During the first centuries of the modern period, such a situation was impossible. An antagonism existed between modern ways of knowing and traditional ways of life and belief. Perhaps this was necessary; the scientific enterprise needed austere isolation from both the animistic attitudes of the tribal period and the spatial cosmologies of classical civilizations. Scientific understanding was too new and too different to fit into previously existing modes of human awareness; it needed to establish its own canons, procedures, and experiments without reference to anything outside itself.
The great wonder is that this empirical, rational journey of science should have any contact at all with spiritual traditions. But in our century, the mechanistic period of science opened out to include a science of mystery: the encounter with the ultimacy of no-thing-ness that is simultaneously a real of generative potentiality; the dawning recognition that the universe and Earth can be considered as living entities; the awareness that the human person, rather than a separate unit within the world, is the culminating presence of a billion-year process; and the realization that, rather than having a universe filled with things, we are enveloped by a universe that is a single energetic event, a whole, a unified, multiform, and glorious outpouring of being. (39–40)

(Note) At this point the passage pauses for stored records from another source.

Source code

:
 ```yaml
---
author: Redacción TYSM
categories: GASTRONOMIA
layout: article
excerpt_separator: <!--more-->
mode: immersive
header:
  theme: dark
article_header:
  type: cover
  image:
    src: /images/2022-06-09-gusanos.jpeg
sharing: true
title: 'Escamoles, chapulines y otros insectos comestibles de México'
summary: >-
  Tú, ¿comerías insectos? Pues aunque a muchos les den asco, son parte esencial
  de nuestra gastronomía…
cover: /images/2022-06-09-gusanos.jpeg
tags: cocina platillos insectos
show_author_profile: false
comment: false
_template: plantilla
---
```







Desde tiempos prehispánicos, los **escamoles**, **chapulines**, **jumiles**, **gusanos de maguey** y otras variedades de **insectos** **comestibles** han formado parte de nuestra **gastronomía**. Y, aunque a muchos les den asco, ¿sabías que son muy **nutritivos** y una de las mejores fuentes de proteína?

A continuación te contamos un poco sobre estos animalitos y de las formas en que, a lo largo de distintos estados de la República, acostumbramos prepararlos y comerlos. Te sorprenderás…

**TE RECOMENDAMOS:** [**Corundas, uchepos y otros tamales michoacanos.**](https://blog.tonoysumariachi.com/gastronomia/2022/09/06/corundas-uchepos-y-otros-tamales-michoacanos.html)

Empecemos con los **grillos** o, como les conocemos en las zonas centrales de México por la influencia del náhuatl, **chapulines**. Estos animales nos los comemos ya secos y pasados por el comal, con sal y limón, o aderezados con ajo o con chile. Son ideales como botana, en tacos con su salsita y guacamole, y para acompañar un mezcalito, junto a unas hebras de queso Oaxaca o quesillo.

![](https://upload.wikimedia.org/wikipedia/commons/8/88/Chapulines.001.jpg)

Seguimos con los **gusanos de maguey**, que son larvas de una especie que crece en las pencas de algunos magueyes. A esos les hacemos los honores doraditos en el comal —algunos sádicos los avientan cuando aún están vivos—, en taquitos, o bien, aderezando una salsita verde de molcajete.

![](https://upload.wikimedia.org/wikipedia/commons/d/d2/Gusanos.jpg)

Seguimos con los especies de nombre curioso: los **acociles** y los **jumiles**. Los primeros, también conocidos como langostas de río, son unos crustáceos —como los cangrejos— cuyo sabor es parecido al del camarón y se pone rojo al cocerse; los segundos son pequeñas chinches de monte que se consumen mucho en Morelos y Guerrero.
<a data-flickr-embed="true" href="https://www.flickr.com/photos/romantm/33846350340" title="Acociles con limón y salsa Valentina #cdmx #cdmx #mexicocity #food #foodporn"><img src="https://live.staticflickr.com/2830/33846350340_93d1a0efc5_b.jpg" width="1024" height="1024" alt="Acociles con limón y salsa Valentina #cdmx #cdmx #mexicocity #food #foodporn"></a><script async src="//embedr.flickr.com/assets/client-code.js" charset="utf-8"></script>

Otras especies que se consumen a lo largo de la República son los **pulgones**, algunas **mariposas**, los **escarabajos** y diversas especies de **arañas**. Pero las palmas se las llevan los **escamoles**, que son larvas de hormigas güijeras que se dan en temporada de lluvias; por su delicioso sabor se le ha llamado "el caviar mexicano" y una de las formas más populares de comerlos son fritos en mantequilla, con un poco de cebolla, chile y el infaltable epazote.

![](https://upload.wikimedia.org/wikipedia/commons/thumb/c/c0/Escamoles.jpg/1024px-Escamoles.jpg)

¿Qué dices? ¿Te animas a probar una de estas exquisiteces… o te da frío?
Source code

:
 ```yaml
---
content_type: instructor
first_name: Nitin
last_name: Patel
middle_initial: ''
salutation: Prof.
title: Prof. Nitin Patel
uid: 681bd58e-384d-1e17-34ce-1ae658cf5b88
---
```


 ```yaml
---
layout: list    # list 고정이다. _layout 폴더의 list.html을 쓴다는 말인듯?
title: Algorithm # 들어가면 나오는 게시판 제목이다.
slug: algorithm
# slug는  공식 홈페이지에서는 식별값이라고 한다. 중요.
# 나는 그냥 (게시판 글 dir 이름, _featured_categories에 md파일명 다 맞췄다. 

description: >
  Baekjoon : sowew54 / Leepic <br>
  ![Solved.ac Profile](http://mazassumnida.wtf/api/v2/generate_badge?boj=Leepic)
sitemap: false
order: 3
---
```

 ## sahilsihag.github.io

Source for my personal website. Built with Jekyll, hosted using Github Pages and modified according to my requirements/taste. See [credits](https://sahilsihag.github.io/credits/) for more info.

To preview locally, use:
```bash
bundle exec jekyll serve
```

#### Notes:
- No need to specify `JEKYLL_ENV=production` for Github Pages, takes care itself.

[THOMAS:] Drawn into existence by allurement, giving birth, then drawing others into existence—this is the fundamental dynamism of the cosmos. In this we can see the meaning of human life and human work. The star's own adventure captures the whole story. It is created out of the creations of the fireball, enters into its own intense creativity, and sends forth its works throughout the galaxy, enabling new orders of existence to emerge. It gives utterly everything to its task—after its stupendous creativity, its life as a star is over in one vast explosion. But—through the bestowal of its gifts—elephants, rivers, eagles, ice jams, root beer floats, zebras, Elizabethan dramas, and the whole living Earth, become possible. Love's dynamism is carved into the principal being of the night sky. (58)
THOMAS: To begin with, understand that humans are not unique in having to suffer. Nor are humans unique in being violent. We live in a violent universe. Violence fills the cosmos in various forms, and human violence is only one of these. Violence is a universal fact, but not the dominant fact of the universe. The great mystery is not violence, but beauty. We note the violence, all the more amazed that such stupendous graciousness and beauty should exist anywhere at all.
YOUTH: But where does violence come from?
THOMAS: Destruction has its root in the allurement permeating the universe. Allurement is the source of all activity, even destructive activity. The star, responding to allurement, destroys itself. No one comes from outside to demolish the star. The star implodes, smashing itself into a trillion parts—its journey is ended. Or imagine the violence of two stars colliding under mutual gravitational attraction. The fire would be splashed in every direction for millions of miles. Such tremendous violence, yet see the graciousness of hundreds of billions of stars swirling in the galactic dance.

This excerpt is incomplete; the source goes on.